Selenium alloyed tellurium oxide for amorphous p-channel transistors

Abstract

Compared to polycrystalline semiconductors, amorphous semiconductors offer inherent cost-effective, simplicity, and uniform manufacturing. Traditional amorphous hydrogenated Si falls short in electrical properties, necessitating the exploration of new materials. The creation of high-mobility amorphous n-type metal oxides, such as a-InGaZnO¹, and their integration into thin-film transistors (TFTs) have propelled advancements in modern large-area electronics and new-generation displays^2–8. However, finding comparable p-type counterparts poses significant challenges, impeding the progress of complementary metal-oxide-semiconductor (CMOS) technology and integrated circuits^9–11. Here, we introduce a pioneering design strategy for amorphous p-type semiconductors, incorporating high-mobility tellurium within an amorphous tellurium sub-oxide matrix, and demonstrate its utility in high-performance, stable p-channel TFTs, and complementary circuits.
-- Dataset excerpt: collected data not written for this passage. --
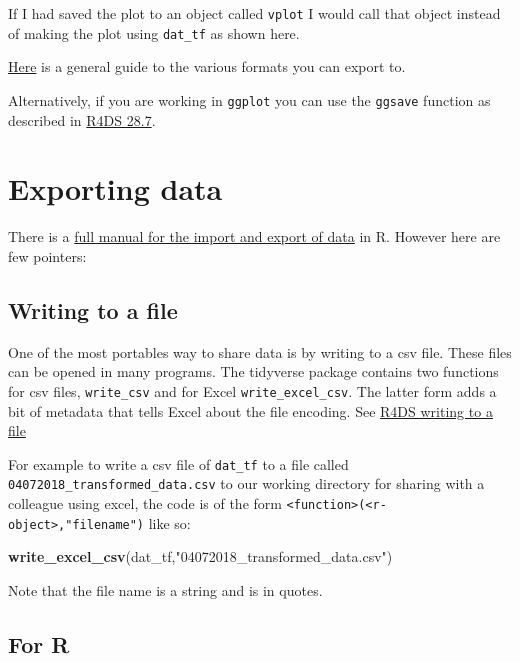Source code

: \documentclass[12pt,]{book}
\newenvironment{Shaded}{\begin{snugshade}}{\end{snugshade}}
\newcommand{\KeywordTok}[1]{\textcolor[rgb]{0.13,0.29,0.53}{\textbf{#1}}}
\newcommand{\StringTok}[1]{\textcolor[rgb]{0.31,0.60,0.02}{#1}}
\newcommand{\NormalTok}[1]{#1}
\theoremstyle{definition}
\theoremstyle{definition}
\theoremstyle{definition}
\theoremstyle{remark}
\begin{document}
If I had saved the plot to an object called \texttt{vplot} I would call
that object instead of making the plot using \texttt{dat\_tf} as shown
here.

\href{https://www.stat.berkeley.edu/classes/s133/saving.html}{Here} is a
general guide to the various formats you can export to.

Alternatively, if you are working in \texttt{ggplot} you can use the
\texttt{ggsave} function as described in
\href{http://r4ds.had.co.nz/graphics-for-communication.html\#saving-your-plots}{R4DS
28.7}.

\section{Exporting data}\label{exporting-data}

There is a
\href{https://cran.r-project.org/doc/manuals/r-release/R-data.html}{full
manual for the import and export of data} in R. However here are few
pointers:

\subsection{Writing to a file}\label{writing-to-a-file}

One of the most portables way to share data is by writing to a csv file.
These files can be opened in many programs. The tidyverse package
contains two functions for csv files, \texttt{write\_csv} and for Excel
\texttt{write\_excel\_csv}. The latter form adds a bit of metadata that
tells Excel about the file encoding. See
\href{http://r4ds.had.co.nz/data-import.html\#writing-to-a-file}{R4DS
writing to a file}

For example to write a csv file of \texttt{dat\_tf} to a file called
\texttt{04072018\_transformed\_data.csv} to our working directory for
sharing with a colleague using excel, the code is of the form
\texttt{\textless{}function\textgreater{}(\textless{}r-object\textgreater{},"filename")}
like so:

\begin{Shaded}
\begin{Highlighting}[]
\KeywordTok{write_excel_csv}\NormalTok{(dat_tf,}\StringTok{"04072018_transformed_data.csv"}\NormalTok{)}
\end{Highlighting}
\end{Shaded}

Note that the file name is a string and is in quotes.

\subsection{For R}\label{for-r}
\end{document}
Theoretical analysis unveils a delocalised valence band from tellurium 5p bands with shallow acceptor states, enabling excess hole doping and transport. Selenium alloying suppresses hole concentrations and facilitates the p orbital connectivity, realising high-performance p-channel TFTs with an average field-effect hole mobility of ~15 cm² V⁻¹ s⁻¹ and on/off current ratios of 10⁶ ~ 10⁷, along with wafer-scale uniformity and long-term stabilities under bias stress and ambient aging. This study represents a crucial stride towards establishing commercially viable amorphous p-channel TFT technology and complementary electronics in a low-cost and industry-compatible manner.